Ben Wyvis Hotel, Strathpeffer [July 1880].
MY DEAR COLVIN, — One or two words. We are here: all goes exceeding well with the wife and with the parents. Near here is a valley; birch woods, heather, and a stream; I have lain down and died; no country, no place, was ever for a moment so delightful to my soul. And I have been a Scotchman all my life, and denied my native land! Away with your gardens of roses, indeed! 285 Give me the cool breath of Rogie waterfall, henceforth and for ever, world without end.
I enclose two poems of, I think, a high order. One is my dedication for my essays; it was occasioned by that delicious article in the Spectator. The other requires no explanation; c’est tout bonnement un petit chef d’œuvre de grâce, de délicatesse, et de bon sens humanitaire. Celui qui ne s’en sent pas touché jusqu’aux larmes — celui-là n’a pas vécu. I wish both poems back, as I am copyless: but they might return via Henley.
My father desires me still to withdraw the Emigrant. Whatever may be the pecuniary loss, he is willing to bear it; and the gain to my reputation will be considerable.

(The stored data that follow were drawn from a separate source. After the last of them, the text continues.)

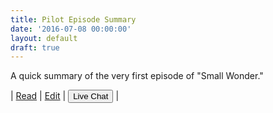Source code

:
 ```yaml
---
title: Pilot Episode Summary
date: '2016-07-08 00:00:00'
layout: default
draft: true
---
```

A quick summary of the very first episode of "Small Wonder."

| [Read](https://midmichonline.gitbooks.io/lawsonproject-chapt2/content/ChapterTwo/PilotEpisodeSummary.html) | [Edit](https://midmichonline.quip.com/PmxVAcUHUx1o) |  <button class="js-gitter-toggle-chat-button">Live Chat</button> |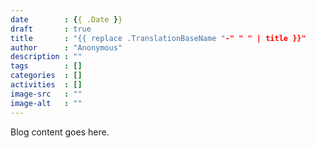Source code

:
```yaml
---
date        : {{ .Date }}
draft       : true
title       : "{{ replace .TranslationBaseName "-" " " | title }}"
author      : "Anonymous"
description : ""
tags        : []
categories  : []
activities  : []
image-src   : ""
image-alt   : ""
---
```


Blog content goes here.
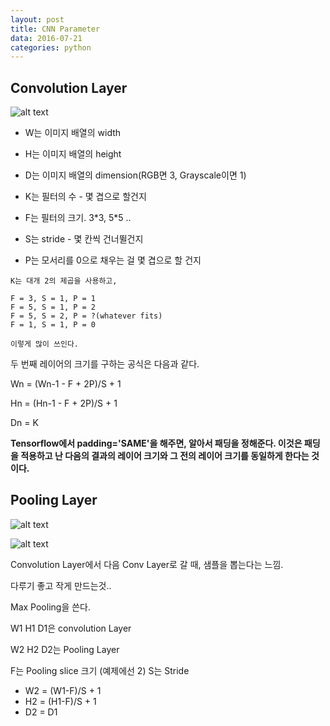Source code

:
 ```yaml
---
layout: post
title: CNN Parameter
data: 2016-07-21
categories: python
---
```

## Convolution Layer

![alt text](https://github.com/Jungmo/jungmo.github.com/blob/master/_posts/img/cnn_para.png?raw=true "CNN parameter")

* W는 이미지 배열의 width

* H는 이미지 배열의 height

* D는 이미지 배열의 dimension(RGB면 3, Grayscale이면 1)

* K는 필터의 수 - 몇 겹으로 할건지

* F는 필터의 크기. 3\*3, 5\*5 ..

* S는 stride - 몇 칸씩 건너뛸건지

* P는 모서리를 0으로 채우는 걸 몇 겹으로 할 건지

```
K는 대개 2의 제곱을 사용하고, 

F = 3, S = 1, P = 1
F = 5, S = 1, P = 2
F = 5, S = 2, P = ?(whatever fits)
F = 1, S = 1, P = 0

이렇게 많이 쓰인다.
```
두 번째 레이어의 크기를 구하는 공식은 다음과 같다.

Wn = (Wn-1 - F + 2P)/S + 1

Hn = (Hn-1 - F + 2P)/S + 1

Dn = K

**Tensorflow에서 padding='SAME'을 해주면, 알아서 패딩을 정해준다. 이것은 패딩을 적용하고 난 다음의 결과의 레이어 크기와 그 전의 레이어 크기를 동일하게 한다는 것이다.**

## Pooling Layer

![alt text](https://github.com/Jungmo/jungmo.github.com/blob/master/_posts/img/max_pool.png?raw=true "Max pooling example")

![alt text](https://github.com/Jungmo/jungmo.github.com/blob/master/_posts/img/pool_para.png?raw=true "Pooling parameter")

Convolution Layer에서 다음 Conv Layer로 갈 때, 샘플을 뽑는다는 느낌.

다루기 좋고 작게 만드는것..

Max Pooling을 쓴다.

W1 H1 D1은 convolution Layer

W2 H2 D2는 Pooling Layer

F는 Pooling slice 크기 (예제에선 2)
S는 Stride

* W2 = (W1-F)/S + 1
* H2 = (H1-F)/S + 1
* D2 = D1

I am writing against time and the post runner. But you know what kind messages we both send to you. May you have as good a time as possible so far from Rogie!
R. L. S.
To Charles Baxter
A further stay at Strathpeffer led to disenchantment, not with outdoor nature but with human nature as there represented, and he relieves his feelings as follows: —
Ben Wyvis Hotel, Strathpeffer, July 1880.
MY DEAR CHERLS, — I am well but have a little over-tired myself which is disgusting. This is a heathenish place near delightful places, but inhabited, alas! by a wholly bestial crowd.

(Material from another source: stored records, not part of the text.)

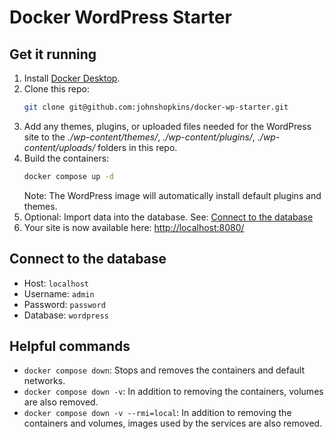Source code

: # Docker WordPress Starter

## Get it running

1. Install [Docker Desktop](https://docs.docker.com/desktop/).
1. Clone this repo:
    ```bash
    git clone git@github.com:johnshopkins/docker-wp-starter.git
    ```
1. Add any themes, plugins, or uploaded files needed for the WordPress site to the _./wp-content/themes/_, _./wp-content/plugins/_, _./wp-content/uploads/_ folders in this repo.
1. Build the containers:
    ```bash
    docker compose up -d
    ```
    Note: The WordPress image will automatically install default plugins and themes.
1. Optional: Import data into the database. See: [Connect to the database](#connect-to-the-database)
1. Your site is now available here: [http://localhost:8080/](http://localhost:8080/)

## Connect to the database

* Host: `localhost`
* Username: `admin`
* Password: `password`
* Database: `wordpress`

## Helpful commands

* `docker compose down`: Stops and removes the containers and default networks.
* `docker compose down -v`: In addition to removing the containers, volumes are also removed.
* `docker compose down -v --rmi=local`: In addition to removing the containers and volumes, images used by the services are also removed.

ON SOME GHOSTLY COMPANIONS AT A SPA
I had an evil day when I
To Strathpeffer drew anigh,
For there I found no human soul,
But Ogres occupied the whole.
They had at first a human air
In coats and flannel underwear.
They rose and walked upon their feet
And filled their bellies full of meat,
Then wiped their lips when they had done —
But they were ogres every one.
Each issuing from his secret bower
I marked them in the morning hour.
By limp and totter, list and droop,
I singled each one from the group.
Detected ogres, from my sight
Depart to your congenial night
From these fair vales: from this fair day
Fleet, spectres, on your downward way,
Like changing figures in a dream
To Muttonhole and Pittenweem!
Or, as by harmony divine
The devils quartered in the swine,
If any baser place exist
In God’s great registration list —
Some den with wallow and a trough —
Find it, ye ogres, and be off!
Yours, R. L. S.
To Isobel Strong
Further letters from Scotland during these months are lacking. The next was written, in answer to an inquiry from his stepdaughter at San Francisco, on the second day after his arrival at Davos.
Hotel Belvedere, Davos, November 1880.
No my che-ild — not Kamschatka this trip, only the top of the Alps, or thereby; up in a little valley in a wilderness of snowy mountains; the Rhine not far from us, quite a little highland river; eternal snow-peaks on every hand. Yes; just this once I should like to go to the Vienna gardens with the family and hear Tweedledee and drink something and see Germans — though God knows we have seen Germans enough this while back. Naturally some in the Customs House on the Alsatian frontier, who would have made one die from laughing in 287 a theatre, and provoked a smile from us even in that dismal juncture. To see them, big, blond, sham-Englishmen, but with an unqualifiable air of not quite fighting the sham through, diving into old women’s bags and going into paroxysms of arithmetic in white chalk, three or four of them (in full uniform) in full cry upon a single sum, with their brows bent and a kind of arithmetical agony upon their mugs. Madam, the diversion of cock-fighting has been much commended, but it was not a circumstance to that Custom House. They only opened one of our things: a basket. But when they met from within the intelligent gaze of Woggs, they all lay down and died. Woggs is a fine dog....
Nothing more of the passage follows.